Sustainability is at the core of our business at Extrem. Minimizing our environmental footprint, taking care of our employees, and being a positive force in the ski community are all vital to us.
Together with RISE – the Research Institutes of Sweden – we have identified the energy mix as the single biggest factor in the environmental footprint of ski production.* North central Sweden, where our ski factory is located, is dominated by 100% renewable and 100% fossil free, local, hydro power.
With a five-year average of 16 g carbon intensity per kWh (gCO2eq/kWh), our region is the lowest carbon emission consumer per kWh in the world.** Compared to other European ski producing countries such as Germany, Austria, Switzerland, France, Poland, Slovenia, Spain and the Czech Republic, with an average five-year carbon intensity level of 352g per kWh, the difference is substantial.**
One pair of Extrem Skis has a carbon footprint of 28,8 kg CO2 including raw materials, transportation, manufacturing and waste emissions. Only 0,6 kg CO2 originates from our own manufacturing due to the exceptionally low carbon intensity of our region.* Building an identical pair of skis, but in a high carbon-intensity country can therefore be up to 400% higher with a footprint of up to 120 kg CO2 per ski.***
* Source: RISE report BioSkiBoard Closing Meeting 2021-12-16
** Source: app.electricitymaps.com
*** Sources: RISE and app.electricitymaps.com
Our ski factory is powered by 100% renewable and 100% fossile free local hydro power. In 2020, we invested in an efficient solution were the excess heat from our two ski presses is recycled through an innovative ventilation system and used to heat our factory building during working hours, eliminating the need for other heat sources. During the other times of the day, we use very efficient geothermal heating. The combination of these two highly efficient systems has reduced our heating consumption by 70%.
We strive to minimize our material use and to be as efficient as possible in every way we can. All our waste is sorted by material type, compressed, collected and recycled by Lundstams AB, a world leader in the field. The scrap wood from our wood cores is used for the district heating in the neighboring town Östersund (as well as our own wooden stoves back home).
Looking at the bigger picture, we’re firmly confident that we run the most sustainable ski production in the world today.*
* Well, apart from enthusiasts carving out wooden skis in their own garage of course.
We believe in making skis that can stand the real world abuse of the mountains and last for many winters to come. We also believe that a pair of skis should be easy to tune and repair, and not be thrown away just because you skied into a rock and got a coreshot. That’s why we use extra thick ABS sidewalls, alongside highly durable, all black, graphite race bases and the thickest steel edges in the ski industry.

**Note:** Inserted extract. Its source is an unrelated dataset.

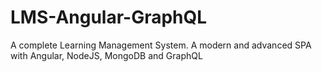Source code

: # LMS-Angular-GraphQL
A complete Learning Management System.  A modern and advanced SPA with Angular, NodeJS, MongoDB and GraphQL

We use fiberglass and carbon fiber sheets that come pre-impregnated with epoxy, eliminating the need for our crew to handle liquid epoxy. Pre-Preg also distributes the epoxy perfectly in the skis, making them stronger and lighter.
We use high-quality, extra thick, steel edges from Waelzholz Gmbh with 26% recycled content.
Our durable topsheets from Isosport Gmbh are made out of 50% bio-based materials.
Our skis are treated with Nordic Swan eco-certified, 100% biodegreable, wax from Holmenkol.
We always strive to use materials with the highest percentage of recycled content as possible, swapping to more sustainable, recycled or bio-based options when we feel we can do so while maintaining the high quality we always strive for. We’re also conducting an ongoing study together with RISE Sweden, looking to find bio-based solutions to replace existing materials used in our skis.
We know, we know. For skiers – by skiers is a washed-up cliché used all over the ski industry. But, when you buy a pair of Extrem Skis, that very pair of skis has been developed and built by a ripping, hard-charging skier who’s just as passionate about the sport as you are.
We proudly provide around 15 people with year-round job opportunities in the Swedish countryside*, contributing valuable tax money to the local Åre community. We also pay a wage that makes it possible to live in a ski town, enjoying the high quality of life a place like Åre has to offer.
* In Swedish: glesbygd, inlandet.
Sweden has some of the strictest rules and laws regarding working environment in the world, as well as waste and chemical management. We always go the extra mile to ensure that our crew is healthy and feel good about coming to work every day. Our use of Pre-Preg carbon and fiberglass in the production is one such thing, skiing and doing other fun things together is another.
We’re a small and flat organization, and if anyone in our crew has an idea on how to do something in a better way we encourage them to bring that idea forward – whether it’s about using our machinery in a more efficient way or the graphics of our skis.
We frequently turn to the bigger ski community to pick their brains and ask them what they want from, and in, a ski – something that makes us unique in the ski industry. During the past 10 years we’ve community developed four different ski models.
Developed together with the users in a massive thread on the Freeride.se ski forums in a unique process, gathering thousands of ideas. Winner of an ISPO Gold Award 2014.
The Mothertree concept was created in collaboration with the InspireUs action sports community to meet the specific demands of female skiers in an otherwise male-dominated ski world. Winner of an ISPO Award in 2017.
When developing the Roots 90 youth ski, we asked a group of local, young shredders what they they want a ski to feel like. They also demanded a lot of candy, but the ski won an ISPO Award in 2020, so it was worth the extra cost.
After ten years of asking other people for their opinions, we decided it was time to let the hard-charging rippers on our factory floor to design a ski from the ground up. The result is Factory 112. Not winner of any award. Yet.